In the long discussion about headsets in the comments to the previous post a couple of interesting points came up. One was that folks don't want big logos, or advertising, all over their bikes. I very much agree. Unless I'm being paid by a company to advertise their products on my bike (not likely in my case) I don't want their big logos on it.

I'm sure that many of you have noticed that most VO brand products have no logo at all.

Someone mentioned the Chris King headset and their huge and, IMO, obnoxious logos. They now refuse to sell their headsets without their logos and so we won't stock them. Fortunately there are threaded sealed bearing headsets made in Taiwan that are as nice as the KC. Remember the fantastic old Richey sealed bearing headsets? It's just that no one imports them. I'll see what I can do about that at the upcoming Taipei show.

As long as I'm on an anti-commercialism kick I'll mention my little effort to eliminate excess packaging. Whenever possible we are now ordering components without the boxes they normally come in. Some manufacturers offer OEM packaging, usually just a plastic bag. It's intended for "original equipment manufacturers," companies that install the components on their bikes rather than sell them. And this is what we now specify when possible, but we do tell the manufacturers that they are for retail sale in case there are any instructions or extra hardware that needs to be added.

Please note that this post was written with recycled letters and punctuation.

33 comments:

Allie said...

That's awesome! There's no need for the excess packaging and it's great that you're cutting down where ever possible.

C said...

You could further save some trees by not including instructions. Instead simply post them as PDFs on the site.

nv said...

King's logos are my second issue with that product, the firt being the price. My $18 Tange headset looks better, works as well and will likely last as long as a King.
nv

Anonymous said...

Good! Packaging makes up so much of our trash. If we want to reduce our landfills, then recycling is not enough. Industry needs to reduce packaging. But that's not likely because they seem to think they sell more if they have "unique" and "distinct" packaging.

howtostretch said...

As far as those "fantastic" Ritchey sealed bearing headset:

I bought a new one (the top of the line, WCS Pro or something like that) a few years ago, the OD on the top and bottom cup was a couple of tens of thousandths too big. Measured it over and over, did not fit into a steel frame with normal dimensions (that had other headsets on with no problem).
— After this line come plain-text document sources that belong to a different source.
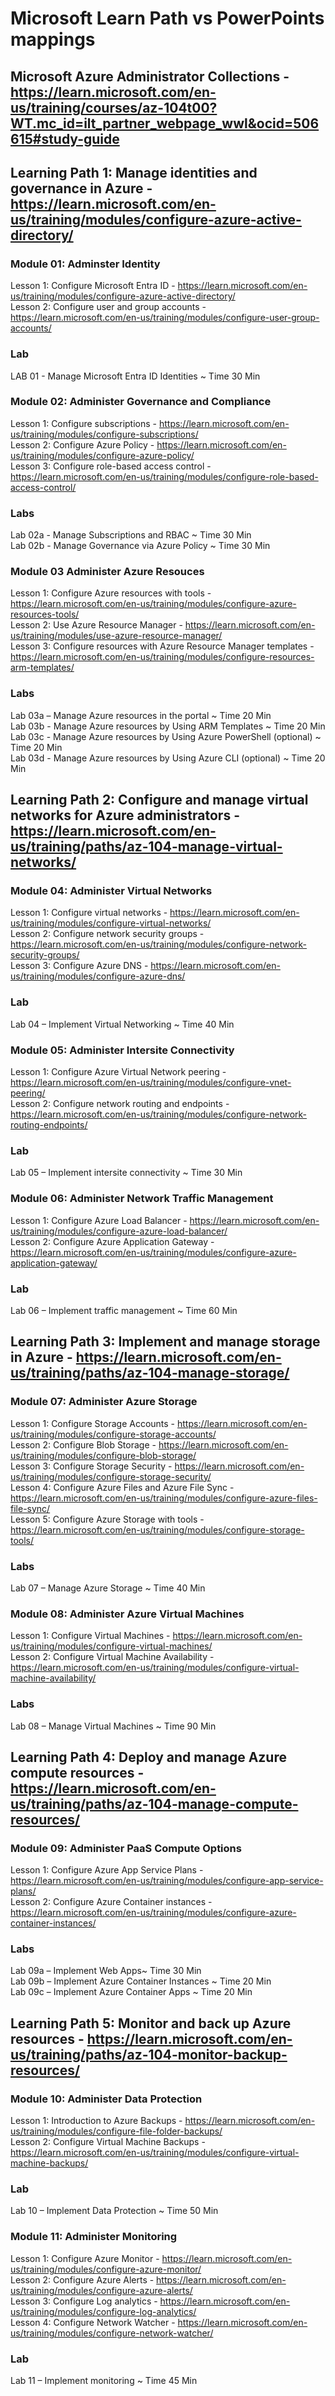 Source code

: # Microsoft Learn Path vs PowerPoints mappings

## Microsoft Azure Administrator Collections - https://learn.microsoft.com/en-us/training/courses/az-104t00?WT.mc_id=ilt_partner_webpage_wwl&ocid=506615#study-guide

## Learning Path 1:  Manage identities and governance in Azure - https://learn.microsoft.com/en-us/training/modules/configure-azure-active-directory/

### Module 01:  Adminster Identity
Lesson 1: Configure Microsoft Entra ID - https://learn.microsoft.com/en-us/training/modules/configure-azure-active-directory/<br>
Lesson 2: Configure user and group accounts - https://learn.microsoft.com/en-us/training/modules/configure-user-group-accounts/<br>

### Lab
LAB 01 - Manage Microsoft Entra ID Identities ~ Time 30 Min <br>

### Module 02:   Administer Governance and Compliance
Lesson 1: Configure subscriptions - https://learn.microsoft.com/en-us/training/modules/configure-subscriptions/<br>
Lesson 2: Configure Azure Policy - https://learn.microsoft.com/en-us/training/modules/configure-azure-policy/<br>
Lesson 3: Configure role-based access control - https://learn.microsoft.com/en-us/training/modules/configure-role-based-access-control/<br>

### Labs
Lab 02a - Manage Subscriptions and RBAC ~ Time 30 Min <br>
Lab 02b - Manage Governance via Azure Policy ~ Time 30 Min <br>

### Module 03 Administer Azure Resouces
Lesson 1: Configure Azure resources with tools - https://learn.microsoft.com/en-us/training/modules/configure-azure-resources-tools/ <br>
Lesson 2: Use Azure Resource Manager - https://learn.microsoft.com/en-us/training/modules/use-azure-resource-manager/<br>
Lesson 3: Configure resources with Azure Resource Manager templates - https://learn.microsoft.com/en-us/training/modules/configure-resources-arm-templates/ <br>

### Labs
Lab 03a – Manage Azure resources in the portal ~ Time 20 Min <br>
Lab 03b - Manage Azure resources by Using ARM Templates ~ Time 20 Min <br>
Lab 03c - Manage Azure resources by Using Azure PowerShell (optional) ~ Time 20 Min <br>
Lab 03d - Manage Azure resources by Using Azure CLI (optional) ~ Time 20 Min <br>

## Learning Path 2:  Configure and manage virtual networks for Azure administrators - https://learn.microsoft.com/en-us/training/paths/az-104-manage-virtual-networks/

### Module 04: Administer Virtual Networks
Lesson 1: Configure virtual networks - https://learn.microsoft.com/en-us/training/modules/configure-virtual-networks/<br>
Lesson 2: Configure network security groups - https://learn.microsoft.com/en-us/training/modules/configure-network-security-groups/<br>
Lesson 3: Configure Azure DNS - https://learn.microsoft.com/en-us/training/modules/configure-azure-dns/<br>

### Lab
Lab 04 – Implement Virtual Networking ~ Time 40 Min <br>

### Module 05:  Administer Intersite Connectivity
Lesson 1: Configure Azure Virtual Network peering - https://learn.microsoft.com/en-us/training/modules/configure-vnet-peering/<br>
Lesson 2: Configure network routing and endpoints - https://learn.microsoft.com/en-us/training/modules/configure-network-routing-endpoints/<br>

### Lab
Lab 05 – Implement intersite connectivity ~ Time 30 Min <br>

### Module 06:  Administer Network Traffic Management 
Lesson 1: Configure Azure Load Balancer - https://learn.microsoft.com/en-us/training/modules/configure-azure-load-balancer/<br>
Lesson 2: Configure Azure Application Gateway - https://learn.microsoft.com/en-us/training/modules/configure-azure-application-gateway/<br>

### Lab
Lab 06 – Implement traffic management ~ Time 60 Min <br>

## Learning Path 3: Implement and manage storage in Azure - https://learn.microsoft.com/en-us/training/paths/az-104-manage-storage/ 

### Module 07:  Administer Azure Storage
Lesson 1: Configure Storage Accounts - https://learn.microsoft.com/en-us/training/modules/configure-storage-accounts/<br>
Lesson 2: Configure Blob Storage - https://learn.microsoft.com/en-us/training/modules/configure-blob-storage/<br>
Lesson 3: Configure Storage Security - https://learn.microsoft.com/en-us/training/modules/configure-storage-security/<br>
Lesson 4: Configure Azure Files and Azure File Sync - https://learn.microsoft.com/en-us/training/modules/configure-azure-files-file-sync/<br>
Lesson 5: Configure Azure Storage with tools - https://learn.microsoft.com/en-us/training/modules/configure-storage-tools/<br>

### Labs
Lab  07 – Manage Azure Storage ~ Time 40 Min

### Module 08:  Administer Azure Virtual Machines
Lesson 1: Configure Virtual Machines - https://learn.microsoft.com/en-us/training/modules/configure-virtual-machines/<br>
Lesson 2: Configure Virtual Machine Availability - https://learn.microsoft.com/en-us/training/modules/configure-virtual-machine-availability/<br>

### Labs
Lab 08 – Manage Virtual Machines ~ Time 90 Min<br>

## Learning Path 4:  Deploy and manage Azure compute resources -  https://learn.microsoft.com/en-us/training/paths/az-104-manage-compute-resources/

### Module 09:  Administer PaaS Compute Options
Lesson 1:  Configure Azure App Service Plans - https://learn.microsoft.com/en-us/training/modules/configure-app-service-plans/<br>
Lesson 2:  Configure Azure Container instances - https://learn.microsoft.com/en-us/training/modules/configure-azure-container-instances/
<br>

### Labs
Lab 09a – Implement Web Apps​~ Time 30 Min<br>
Lab 09b – Implement Azure Container Instances​ ~ Time 20 Min<br>
Lab 09c – Implement Azure Container Apps ​~ Time 20 Min<br>

## Learning Path 5:  Monitor and back up Azure resources - https://learn.microsoft.com/en-us/training/paths/az-104-monitor-backup-resources/

### Module 10:  Administer Data Protection
Lesson 1: Introduction to Azure Backups - https://learn.microsoft.com/en-us/training/modules/configure-file-folder-backups/<br>
Lesson 2: Configure Virtual Machine Backups - https://learn.microsoft.com/en-us/training/modules/configure-virtual-machine-backups/<br>

### Lab
Lab 10 – Implement Data Protection​ ~ Time 50 Min<br>

### Module 11:  Administer Monitoring
Lesson 1: Configure Azure Monitor - https://learn.microsoft.com/en-us/training/modules/configure-azure-monitor/<br>
Lesson 2: Configure Azure Alerts - https://learn.microsoft.com/en-us/training/modules/configure-azure-alerts/<br>
Lesson 3: Configure Log analytics - https://learn.microsoft.com/en-us/training/modules/configure-log-analytics/<br>
Lesson 4: Configure Network Watcher - https://learn.microsoft.com/en-us/training/modules/configure-network-watcher/<br>

### Lab
Lab 11 – Implement monitoring​ ~ Time 45 Min<br>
Couldn't use it, won't buy one again.

Mark

Anonymous said...

Logos that represent monopolies are the worse...especially when they're forced on us!
Jack

C said...

"But that's not likely because they seem to think they sell more if they have "unique" and "distinct" packaging."

There's no "seem to think" about it. Time and time again, packaging can be tied to sales. Doesn't matter if it's CD cover art, a box of pasta, a bottle of beer, or a bike part. Packaging done right will increase sales. May not do much for you or I but you better believe major CPG companies spend a LOT of money tracking this sort of stuff.

I prefer the OEM plastic bag since I'm putting the parts on my bike rather than putting the parts on a shelf.

Vertigo Cycles said...

Way to go Chris. When I got my OEM (from Security) SRAM Red kit for one of my NAHBS bikes, I simply couldn't not believe the amount of packaging that came with it. It's one of the most disgusting over-use of materials I've ever seen.

Anonymous said...

Love that jersey, Alec!

I like the OEM packaging too. I've bought quite a bit of stuff in OE bags from mail order houses, and I'm always happy not to waste the box. Sometimes it's just a hub or whatever in a bag, with nothing else, which is even better.

One day years ago, I got sick of all the silly logos on my mountain bike, and attacked it with razor blades, hair dryer, and lacquer thinner. It no longer shouted TIOGA STEM! or TRU TEMPER HANDLEBAR! or MAGIC GEOMETRY! or any other such baloney. It was a huge improvement.

Anonymous said...

Agreed with Vertigo about the SRAM Red packaging, it's complicated enough to need an owner's manual. IIRC it also comes with little fabric pouches for everything, though the parts are not actually shipped in the pouches, and my memory was that at least one part didn't actually fit in its pouch.

The pinnacle of bicycle component packaging is Tange headsets. Hand wrapped in one light sheet of paper to keep everything together, and then placed in a small, unornate box that's no larger than it needs to be and has the contents clearly labeled. Open, unwrap, install, make paper crane out of wrapping paper, place old headset in box, place box on shelf with other excess parts. Easy, simple, low impact, no plastic.

Joel said...

I am no fan of the giant King Logo, but:

Their products are aggressively copied by companies that do not match the quality

Kings (at least mine) are shipped in simple plastic bags and a recycled box.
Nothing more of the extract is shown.